Już na stadionie odczuwało się Obraniakomanię i można się spodziewać eskalacji tego zjawiska. To normalne, że kiedy zawód sprawiają nasi mistrzowie, szukamy nadziei gdzie indziej. Emmanuel Olisadebe na pewno spełnił oczekiwania kibiców, choć nie trwało to długo. Roger jeszcze nie, chociaż wczoraj zagrał dobrze. Pora na Obraniaka. To, że umie on grać nie ulega wątpliwości. Na pewno przyda się reprezentacji i świetnie, że w debiucie strzelił bramkę. Ale wiara w to, że sam Obraniak będzie wygrywał nam mecze jest cokolwiek na wyrost.

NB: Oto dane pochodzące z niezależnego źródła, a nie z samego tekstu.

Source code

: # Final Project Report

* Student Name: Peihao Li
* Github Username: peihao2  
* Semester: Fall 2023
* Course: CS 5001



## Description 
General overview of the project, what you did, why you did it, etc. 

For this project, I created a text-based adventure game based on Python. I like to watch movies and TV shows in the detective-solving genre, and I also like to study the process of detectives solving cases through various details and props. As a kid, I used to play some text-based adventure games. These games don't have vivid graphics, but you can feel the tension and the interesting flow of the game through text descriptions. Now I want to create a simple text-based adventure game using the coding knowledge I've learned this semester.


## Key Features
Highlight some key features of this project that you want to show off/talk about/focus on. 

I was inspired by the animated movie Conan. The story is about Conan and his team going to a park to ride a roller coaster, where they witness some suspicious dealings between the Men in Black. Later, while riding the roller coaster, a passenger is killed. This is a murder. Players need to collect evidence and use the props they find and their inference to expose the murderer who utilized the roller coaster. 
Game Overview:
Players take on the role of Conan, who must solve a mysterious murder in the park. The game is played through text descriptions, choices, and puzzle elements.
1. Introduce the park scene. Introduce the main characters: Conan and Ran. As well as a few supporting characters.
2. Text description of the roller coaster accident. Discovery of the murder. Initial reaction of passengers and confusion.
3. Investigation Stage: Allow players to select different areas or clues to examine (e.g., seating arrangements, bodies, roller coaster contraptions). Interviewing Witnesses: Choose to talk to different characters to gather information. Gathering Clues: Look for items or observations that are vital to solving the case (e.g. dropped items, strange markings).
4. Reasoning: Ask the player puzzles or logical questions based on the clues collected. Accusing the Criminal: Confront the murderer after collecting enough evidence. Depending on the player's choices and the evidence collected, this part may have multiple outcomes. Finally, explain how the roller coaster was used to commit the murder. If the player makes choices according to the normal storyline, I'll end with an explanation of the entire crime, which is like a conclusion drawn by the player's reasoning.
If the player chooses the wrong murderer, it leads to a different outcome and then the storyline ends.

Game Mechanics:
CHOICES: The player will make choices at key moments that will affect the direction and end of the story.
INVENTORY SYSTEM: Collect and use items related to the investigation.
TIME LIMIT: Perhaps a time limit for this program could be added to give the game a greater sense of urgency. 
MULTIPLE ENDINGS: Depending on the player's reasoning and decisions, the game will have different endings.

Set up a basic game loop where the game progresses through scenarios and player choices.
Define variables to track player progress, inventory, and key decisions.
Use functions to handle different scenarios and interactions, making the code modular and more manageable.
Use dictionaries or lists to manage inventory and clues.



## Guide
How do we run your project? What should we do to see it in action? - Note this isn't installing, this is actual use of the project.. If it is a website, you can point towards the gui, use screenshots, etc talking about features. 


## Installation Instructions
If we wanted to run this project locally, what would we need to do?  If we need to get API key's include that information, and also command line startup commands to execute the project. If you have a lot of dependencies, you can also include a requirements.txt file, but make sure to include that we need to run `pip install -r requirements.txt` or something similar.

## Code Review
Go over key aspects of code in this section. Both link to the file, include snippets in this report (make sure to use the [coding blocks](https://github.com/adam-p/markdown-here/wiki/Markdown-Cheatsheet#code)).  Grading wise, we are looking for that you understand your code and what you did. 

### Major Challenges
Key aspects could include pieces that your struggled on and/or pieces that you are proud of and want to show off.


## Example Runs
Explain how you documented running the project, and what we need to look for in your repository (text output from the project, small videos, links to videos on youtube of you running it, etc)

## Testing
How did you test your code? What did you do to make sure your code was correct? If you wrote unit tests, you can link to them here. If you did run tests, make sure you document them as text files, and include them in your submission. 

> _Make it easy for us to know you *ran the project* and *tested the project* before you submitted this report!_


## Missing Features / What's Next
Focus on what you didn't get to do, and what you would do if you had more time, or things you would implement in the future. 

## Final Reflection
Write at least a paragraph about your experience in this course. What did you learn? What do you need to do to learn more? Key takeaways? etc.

W Bydgoszczy reprezentacja gra od ponad 30 lat i jej mecze bywały z różnych powodów interesujące. Kazimierz Deyna i Robert Gadocha wbijali tu bramki Czechosłowacji w pierwszym spotkaniu po zdobyciu złotego medalu olimpijskiego. Tu żegnał się z reprezentacją Jerzy Dudek a witał Artur Boruc. Kiedyś Janusz Wójcik nie wystawił znajdującego się w świetnej formie Andrzeja Juskowiaka przeciw Irlandii. Wpuścił go na boisko dopiero w 70 minucie, przy wyniku 0:0. Juskowiak był tak wściekły, że strzelił dwie bramki i w nagrodę dla najlepszego zawodnika meczu dostał składany rower. Na prośbę organizatorów zrobił nim rundę po bieżni. Rower był za mały, w dętkach nie było powietrza, ale Juskowiak dojechał do końca a potem zrobił karierę niemal światową. Puenta jest może naiwna, ale prawdziwa - trzeba tylko chcieć.